Spun: Caribou

By Alan Cho



Bands change their name to rebrand themselves, chasing their muse into new markets and the iPods of elusive demographs. Then, there are bands who get sued by Handsome Dick Manitoba for trademark infringement. Dan Snaith’s Manitoba became mired in the latter and, to avoid a lawsuit from the frontman for the Dictators, took on the new moniker of Caribou. The name change, though, hasn’t stopped Snaith from creating some of the most interesting electronica music in Canada today; especially with his latest album, The Milk of Human Kindness.
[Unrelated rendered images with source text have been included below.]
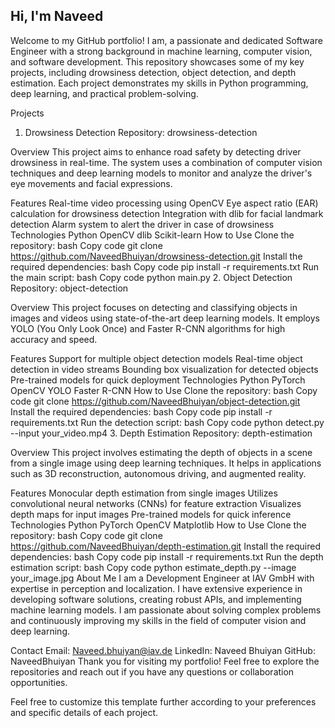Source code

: ## Hi, I'm Naveed

Welcome to my GitHub portfolio! I am, a passionate and dedicated Software Engineer with a strong background in machine learning, computer vision, and software development. This repository showcases some of my key projects, including drowsiness detection, object detection, and depth estimation. Each project demonstrates my skills in Python programming, deep learning, and practical problem-solving.

Projects
1. Drowsiness Detection
Repository: drowsiness-detection

Overview
This project aims to enhance road safety by detecting driver drowsiness in real-time. The system uses a combination of computer vision techniques and deep learning models to monitor and analyze the driver's eye movements and facial expressions.

Features
Real-time video processing using OpenCV
Eye aspect ratio (EAR) calculation for drowsiness detection
Integration with dlib for facial landmark detection
Alarm system to alert the driver in case of drowsiness
Technologies
Python
OpenCV
dlib
Scikit-learn
How to Use
Clone the repository:
bash
Copy code
git clone https://github.com/NaveedBhuiyan/drowsiness-detection.git
Install the required dependencies:
bash
Copy code
pip install -r requirements.txt
Run the main script:
bash
Copy code
python main.py
2. Object Detection
Repository: object-detection

Overview
This project focuses on detecting and classifying objects in images and videos using state-of-the-art deep learning models. It employs YOLO (You Only Look Once) and Faster R-CNN algorithms for high accuracy and speed.

Features
Support for multiple object detection models
Real-time object detection in video streams
Bounding box visualization for detected objects
Pre-trained models for quick deployment
Technologies
Python
PyTorch
OpenCV
YOLO
Faster R-CNN
How to Use
Clone the repository:
bash
Copy code
git clone https://github.com/NaveedBhuiyan/object-detection.git
Install the required dependencies:
bash
Copy code
pip install -r requirements.txt
Run the detection script:
bash
Copy code
python detect.py --input your_video.mp4
3. Depth Estimation
Repository: depth-estimation

Overview
This project involves estimating the depth of objects in a scene from a single image using deep learning techniques. It helps in applications such as 3D reconstruction, autonomous driving, and augmented reality.

Features
Monocular depth estimation from single images
Utilizes convolutional neural networks (CNNs) for feature extraction
Visualizes depth maps for input images
Pre-trained models for quick inference
Technologies
Python
PyTorch
OpenCV
Matplotlib
How to Use
Clone the repository:
bash
Copy code
git clone https://github.com/NaveedBhuiyan/depth-estimation.git
Install the required dependencies:
bash
Copy code
pip install -r requirements.txt
Run the depth estimation script:
bash
Copy code
python estimate_depth.py --image your_image.jpg
About Me
I am a Development Engineer at IAV GmbH with expertise in perception and localization. I have extensive experience in developing software solutions, creating robust APIs, and implementing machine learning models. I am passionate about solving complex problems and continuously improving my skills in the field of computer vision and deep learning.

Contact
Email: Naveed.bhuiyan@iav.de
LinkedIn: Naveed Bhuiyan
GitHub: NaveedBhuiyan
Thank you for visiting my portfolio! Feel free to explore the repositories and reach out if you have any questions or collaboration opportunities.

Feel free to customize this template further according to your preferences and specific details of each project.










<!--
**NaveedBhuiyan/NaveedBhuiyan** is a ✨ _special_ ✨ repository because its `README.md` (this file) appears on your GitHub profile.

Here are some ideas to get you started:

- 🔭 I’m currently working on ...
- 🌱 I’m currently learning ...
- 👯 I’m looking to collaborate on ...
- 🤔 I’m looking for help with ...
- 💬 Ask me about ...
- 📫 How to reach me: ...
- 😄 Pronouns: ...
- ⚡ Fun fact: ...
-->
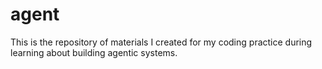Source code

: # agent
This is the repository of materials I created for my coding practice during learning about building agentic systems.
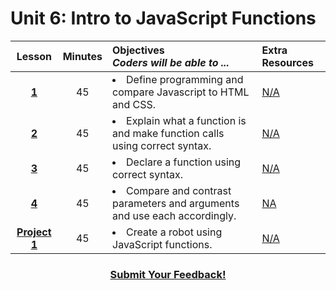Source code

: # Unit 6: Intro to JavaScript Functions





|Lesson|Minutes|Objectives <br> *Coders will be able to ...*|Extra Resources|
|:-------:|:-------:|:-------|:-------|
|[**1**](https://drive.google.com/open?id=1GPPbEG_idE_HoyoCqtGkQB0g6gsYJVV_GwtAt6dqY3w)|45| <li> Define programming and compare Javascript to HTML and CSS. </li> |[N/A]()|
|[**2**](https://docs.google.com/presentation/d/1eyCvDgrWtgO0FBlRMS-3kUsPNKuewaY-Okoo4T4-8FE/edit#slide=id.g1d0118cf2a_0_406)|45|<li> Explain what a function is and make function calls using correct syntax.</li>|[N/A]()|
|[**3**](https://docs.google.com/presentation/d/12bysa5n8-AXFgO0yWo6VsT6wzyd0-t2LsBZHy1sIUtw/edit#slide=id.g1d0118cf2a_0_406)|45|<li> Declare a function using correct syntax.</li> |[N/A]()|
|[**4**](https://docs.google.com/presentation/d/1hMe-GCFU03czfLeB9W1vu5OGuOr-j4MVrND652sAYwk/edit#slide=id.g24c0a87c90_0_251)|45|<li> Compare and contrast parameters and arguments and use each accordingly.</li>|[NA]()|
|[**Project 1**](https://docs.google.com/presentation/d/1ey8NHcQm2J8YWL3GtdtSLv7cX7T7JpF1Gje7Cy6tgu8/edit#slide=id.g227777f554_0_50)|45|<li>Create a robot using JavaScript functions. </li>|[N/A]()|


<h3 align="center"><a href="https://docs.google.com/forms/d/e/1FAIpQLSfx0wkLyw_jSOhWR2yY8GTR8TV2NXYZc40us7aPHnl9bO6WAQ/viewform">Submit Your Feedback!</a></h3>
Snaith’s last album, Up in Flames, cemented his position as a critical darling in the electronica scene, The Milk of Human Kindness gives us Snaith at his most focused. While most recent electronica albums malinger in the musky basements of amateur laptop DJs or content to recycle urban funk riffs, Snaith’s new album is a celebration of rural Canada–an area long ignored by most except Canadian Lit writers forced onto English classes. It makes for an unusually expansive album, blue prairie skies and coniferous forests bursts from the myriad of samples Snaith created himself. Not content in just playing every instrument on the album’s 11 tracks, Snaith also lends his voice. Subdued and a whiskey shot past timid, his voice only accents the vastness in the music.

At first listen, The Milk of Human Kindness may seem too minimalist, too ethereal to really grasp. But auscultate to the chug of ghost trains barreling by grain elevators evoked in “A Final Warning” or the winding synths through the hoodoos of “Drumheller” and Snaith reveals the power within a part of Canada long ignored.